- _EXERCISE_: Word for word, restate the lines from the start of the data down to the line with "- Open comand", both included.

- _SOURCE INFORMATION_:

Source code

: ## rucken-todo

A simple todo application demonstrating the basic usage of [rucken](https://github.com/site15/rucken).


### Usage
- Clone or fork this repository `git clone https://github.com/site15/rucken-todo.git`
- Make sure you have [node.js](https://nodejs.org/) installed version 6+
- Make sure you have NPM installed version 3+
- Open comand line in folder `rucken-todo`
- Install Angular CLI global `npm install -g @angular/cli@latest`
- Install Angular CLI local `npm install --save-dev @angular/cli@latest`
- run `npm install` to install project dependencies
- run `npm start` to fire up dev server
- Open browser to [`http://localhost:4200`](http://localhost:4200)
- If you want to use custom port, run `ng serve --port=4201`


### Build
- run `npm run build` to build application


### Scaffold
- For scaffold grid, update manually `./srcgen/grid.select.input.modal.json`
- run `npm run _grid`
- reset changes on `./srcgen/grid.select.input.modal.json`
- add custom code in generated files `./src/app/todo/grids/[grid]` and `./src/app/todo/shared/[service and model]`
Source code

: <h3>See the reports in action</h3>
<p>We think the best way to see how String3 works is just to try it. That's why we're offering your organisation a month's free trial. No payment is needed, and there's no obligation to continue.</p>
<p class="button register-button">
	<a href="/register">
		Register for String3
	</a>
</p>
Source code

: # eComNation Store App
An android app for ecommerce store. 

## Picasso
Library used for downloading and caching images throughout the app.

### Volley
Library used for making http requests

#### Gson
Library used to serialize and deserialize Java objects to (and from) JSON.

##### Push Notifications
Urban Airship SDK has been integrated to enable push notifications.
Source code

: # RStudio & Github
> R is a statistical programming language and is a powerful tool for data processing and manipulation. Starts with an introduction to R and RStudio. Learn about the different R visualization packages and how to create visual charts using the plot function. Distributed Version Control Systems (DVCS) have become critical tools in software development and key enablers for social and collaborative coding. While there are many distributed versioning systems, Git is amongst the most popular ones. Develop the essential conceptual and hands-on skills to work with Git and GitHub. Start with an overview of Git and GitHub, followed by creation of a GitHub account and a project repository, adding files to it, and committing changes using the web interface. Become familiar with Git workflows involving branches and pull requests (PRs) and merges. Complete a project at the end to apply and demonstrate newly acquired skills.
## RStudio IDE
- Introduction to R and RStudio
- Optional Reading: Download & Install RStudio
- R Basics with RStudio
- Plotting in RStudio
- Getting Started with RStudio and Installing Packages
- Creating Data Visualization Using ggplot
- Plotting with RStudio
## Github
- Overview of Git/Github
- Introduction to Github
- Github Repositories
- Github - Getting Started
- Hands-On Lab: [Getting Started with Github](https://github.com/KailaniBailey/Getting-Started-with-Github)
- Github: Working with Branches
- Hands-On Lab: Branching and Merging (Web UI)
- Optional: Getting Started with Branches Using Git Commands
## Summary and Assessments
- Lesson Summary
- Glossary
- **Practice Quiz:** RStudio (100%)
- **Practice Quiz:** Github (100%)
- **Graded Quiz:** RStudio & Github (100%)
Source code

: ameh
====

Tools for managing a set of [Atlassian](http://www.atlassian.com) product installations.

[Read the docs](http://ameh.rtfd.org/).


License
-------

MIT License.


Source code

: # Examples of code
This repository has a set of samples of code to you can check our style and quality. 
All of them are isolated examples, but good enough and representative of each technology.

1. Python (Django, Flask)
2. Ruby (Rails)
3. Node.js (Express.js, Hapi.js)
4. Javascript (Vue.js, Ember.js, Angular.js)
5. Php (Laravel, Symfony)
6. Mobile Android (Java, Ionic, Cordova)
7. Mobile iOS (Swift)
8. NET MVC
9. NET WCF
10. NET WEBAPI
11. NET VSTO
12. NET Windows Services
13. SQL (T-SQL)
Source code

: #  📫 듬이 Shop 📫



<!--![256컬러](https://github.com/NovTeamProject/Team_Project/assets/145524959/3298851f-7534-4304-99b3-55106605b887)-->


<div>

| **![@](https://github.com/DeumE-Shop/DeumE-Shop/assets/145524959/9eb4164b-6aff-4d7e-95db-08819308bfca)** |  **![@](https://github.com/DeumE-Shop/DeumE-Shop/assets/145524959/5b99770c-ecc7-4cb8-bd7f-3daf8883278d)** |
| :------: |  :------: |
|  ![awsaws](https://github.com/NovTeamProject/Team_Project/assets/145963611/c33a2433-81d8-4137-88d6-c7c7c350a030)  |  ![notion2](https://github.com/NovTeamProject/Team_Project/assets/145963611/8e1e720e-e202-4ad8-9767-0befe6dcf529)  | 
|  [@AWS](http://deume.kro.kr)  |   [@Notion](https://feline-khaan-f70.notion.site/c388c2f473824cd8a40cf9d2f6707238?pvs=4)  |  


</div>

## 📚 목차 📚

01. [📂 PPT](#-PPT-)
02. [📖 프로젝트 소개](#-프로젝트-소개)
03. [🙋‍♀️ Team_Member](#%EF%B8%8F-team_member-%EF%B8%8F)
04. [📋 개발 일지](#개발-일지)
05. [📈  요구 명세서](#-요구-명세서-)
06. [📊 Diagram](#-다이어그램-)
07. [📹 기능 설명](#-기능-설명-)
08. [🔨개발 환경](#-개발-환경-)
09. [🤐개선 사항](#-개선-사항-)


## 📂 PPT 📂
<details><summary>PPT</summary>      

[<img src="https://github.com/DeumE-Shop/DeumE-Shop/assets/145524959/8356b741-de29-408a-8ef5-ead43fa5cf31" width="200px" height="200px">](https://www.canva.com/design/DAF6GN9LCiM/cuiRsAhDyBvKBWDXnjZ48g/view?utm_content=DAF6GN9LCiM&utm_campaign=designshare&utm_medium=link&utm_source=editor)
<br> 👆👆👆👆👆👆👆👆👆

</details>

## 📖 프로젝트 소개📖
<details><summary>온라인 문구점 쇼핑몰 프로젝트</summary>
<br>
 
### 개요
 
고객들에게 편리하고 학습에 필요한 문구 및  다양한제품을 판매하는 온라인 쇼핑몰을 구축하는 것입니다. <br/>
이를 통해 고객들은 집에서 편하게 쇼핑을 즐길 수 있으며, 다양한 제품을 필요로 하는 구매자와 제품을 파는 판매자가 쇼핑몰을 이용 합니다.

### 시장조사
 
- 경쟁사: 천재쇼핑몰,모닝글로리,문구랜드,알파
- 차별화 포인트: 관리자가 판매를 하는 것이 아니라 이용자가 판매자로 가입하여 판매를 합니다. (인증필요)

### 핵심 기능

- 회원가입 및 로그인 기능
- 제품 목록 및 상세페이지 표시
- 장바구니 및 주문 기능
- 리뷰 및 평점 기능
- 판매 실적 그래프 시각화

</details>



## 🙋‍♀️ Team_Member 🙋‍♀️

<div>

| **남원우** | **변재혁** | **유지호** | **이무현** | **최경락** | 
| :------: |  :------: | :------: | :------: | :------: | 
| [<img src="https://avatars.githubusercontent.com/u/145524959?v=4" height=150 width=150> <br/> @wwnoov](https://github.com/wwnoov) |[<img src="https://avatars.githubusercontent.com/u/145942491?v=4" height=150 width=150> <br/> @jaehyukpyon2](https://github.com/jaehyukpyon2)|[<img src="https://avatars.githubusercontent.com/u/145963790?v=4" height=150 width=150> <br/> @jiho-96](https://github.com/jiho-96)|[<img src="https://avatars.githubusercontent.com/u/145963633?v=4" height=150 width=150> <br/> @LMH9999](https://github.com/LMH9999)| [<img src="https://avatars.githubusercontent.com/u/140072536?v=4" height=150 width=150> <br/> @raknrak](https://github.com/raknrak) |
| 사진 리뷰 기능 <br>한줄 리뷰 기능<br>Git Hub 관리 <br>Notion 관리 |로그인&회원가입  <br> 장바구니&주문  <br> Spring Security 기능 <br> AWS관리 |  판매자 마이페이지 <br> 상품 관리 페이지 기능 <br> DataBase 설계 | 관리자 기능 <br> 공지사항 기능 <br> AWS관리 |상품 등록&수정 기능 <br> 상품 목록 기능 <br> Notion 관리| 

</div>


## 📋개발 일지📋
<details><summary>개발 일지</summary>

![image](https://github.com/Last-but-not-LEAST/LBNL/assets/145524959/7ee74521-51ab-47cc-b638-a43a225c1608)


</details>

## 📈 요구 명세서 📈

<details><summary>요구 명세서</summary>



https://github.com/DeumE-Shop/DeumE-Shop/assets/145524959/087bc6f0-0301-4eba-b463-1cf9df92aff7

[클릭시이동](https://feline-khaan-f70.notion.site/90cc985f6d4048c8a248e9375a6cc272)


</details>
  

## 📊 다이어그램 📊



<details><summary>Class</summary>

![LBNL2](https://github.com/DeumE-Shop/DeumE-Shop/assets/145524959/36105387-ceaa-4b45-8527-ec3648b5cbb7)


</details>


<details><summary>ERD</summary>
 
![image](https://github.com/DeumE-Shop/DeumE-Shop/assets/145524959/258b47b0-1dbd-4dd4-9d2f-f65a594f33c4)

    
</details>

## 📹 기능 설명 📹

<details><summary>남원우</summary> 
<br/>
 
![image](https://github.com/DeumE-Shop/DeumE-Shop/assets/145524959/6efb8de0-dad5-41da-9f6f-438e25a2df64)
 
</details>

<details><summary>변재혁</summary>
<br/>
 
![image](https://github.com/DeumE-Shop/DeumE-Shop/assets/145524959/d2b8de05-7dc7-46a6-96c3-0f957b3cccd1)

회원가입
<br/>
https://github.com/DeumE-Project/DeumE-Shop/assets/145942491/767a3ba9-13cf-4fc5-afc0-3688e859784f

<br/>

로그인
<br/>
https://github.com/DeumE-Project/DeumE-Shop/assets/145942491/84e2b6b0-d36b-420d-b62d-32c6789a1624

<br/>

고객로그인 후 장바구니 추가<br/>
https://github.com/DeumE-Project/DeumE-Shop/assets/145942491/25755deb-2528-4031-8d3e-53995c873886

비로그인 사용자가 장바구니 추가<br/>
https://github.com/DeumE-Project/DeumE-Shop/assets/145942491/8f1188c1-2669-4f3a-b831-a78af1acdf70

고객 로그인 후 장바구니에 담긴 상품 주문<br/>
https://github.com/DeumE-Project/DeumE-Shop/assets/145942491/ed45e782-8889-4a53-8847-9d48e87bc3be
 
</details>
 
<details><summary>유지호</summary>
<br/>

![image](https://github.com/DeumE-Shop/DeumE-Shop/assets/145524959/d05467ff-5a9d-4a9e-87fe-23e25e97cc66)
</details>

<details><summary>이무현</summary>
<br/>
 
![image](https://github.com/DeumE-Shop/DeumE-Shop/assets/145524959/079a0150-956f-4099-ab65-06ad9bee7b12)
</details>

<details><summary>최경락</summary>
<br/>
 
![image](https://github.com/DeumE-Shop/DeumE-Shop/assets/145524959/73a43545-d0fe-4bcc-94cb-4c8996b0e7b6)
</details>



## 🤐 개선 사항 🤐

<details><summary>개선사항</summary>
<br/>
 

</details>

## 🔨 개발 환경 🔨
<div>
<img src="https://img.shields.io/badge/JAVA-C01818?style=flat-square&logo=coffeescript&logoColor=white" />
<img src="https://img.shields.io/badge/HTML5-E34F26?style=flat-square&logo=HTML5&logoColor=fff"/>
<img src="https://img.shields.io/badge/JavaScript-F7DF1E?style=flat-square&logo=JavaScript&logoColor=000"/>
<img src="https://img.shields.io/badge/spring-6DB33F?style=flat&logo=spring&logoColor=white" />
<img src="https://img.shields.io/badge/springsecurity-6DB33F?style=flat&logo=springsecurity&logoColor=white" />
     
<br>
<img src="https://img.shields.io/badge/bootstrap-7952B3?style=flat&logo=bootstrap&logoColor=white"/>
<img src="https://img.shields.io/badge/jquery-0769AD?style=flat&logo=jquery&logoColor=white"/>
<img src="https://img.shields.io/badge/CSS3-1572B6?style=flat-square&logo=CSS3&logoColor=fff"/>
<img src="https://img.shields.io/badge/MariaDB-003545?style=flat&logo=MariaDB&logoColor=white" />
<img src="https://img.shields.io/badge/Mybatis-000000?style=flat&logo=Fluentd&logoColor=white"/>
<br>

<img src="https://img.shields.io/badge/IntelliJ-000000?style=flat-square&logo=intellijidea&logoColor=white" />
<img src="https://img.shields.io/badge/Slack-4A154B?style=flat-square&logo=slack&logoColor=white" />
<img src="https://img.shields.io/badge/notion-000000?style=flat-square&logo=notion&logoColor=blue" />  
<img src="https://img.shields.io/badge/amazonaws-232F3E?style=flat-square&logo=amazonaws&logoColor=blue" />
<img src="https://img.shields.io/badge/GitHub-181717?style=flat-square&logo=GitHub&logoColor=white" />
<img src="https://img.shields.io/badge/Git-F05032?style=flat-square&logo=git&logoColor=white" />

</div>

- _THE ANSWER_:
Source code

: ## rucken-todo

A simple todo application demonstrating the basic usage of [rucken](https://github.com/site15/rucken).


### Usage
- Clone or fork this repository `git clone https://github.com/site15/rucken-todo.git`
- Make sure you have [node.js](https://nodejs.org/) installed version 6+
- Make sure you have NPM installed version 3+
- Open comand line in folder `rucken-todo`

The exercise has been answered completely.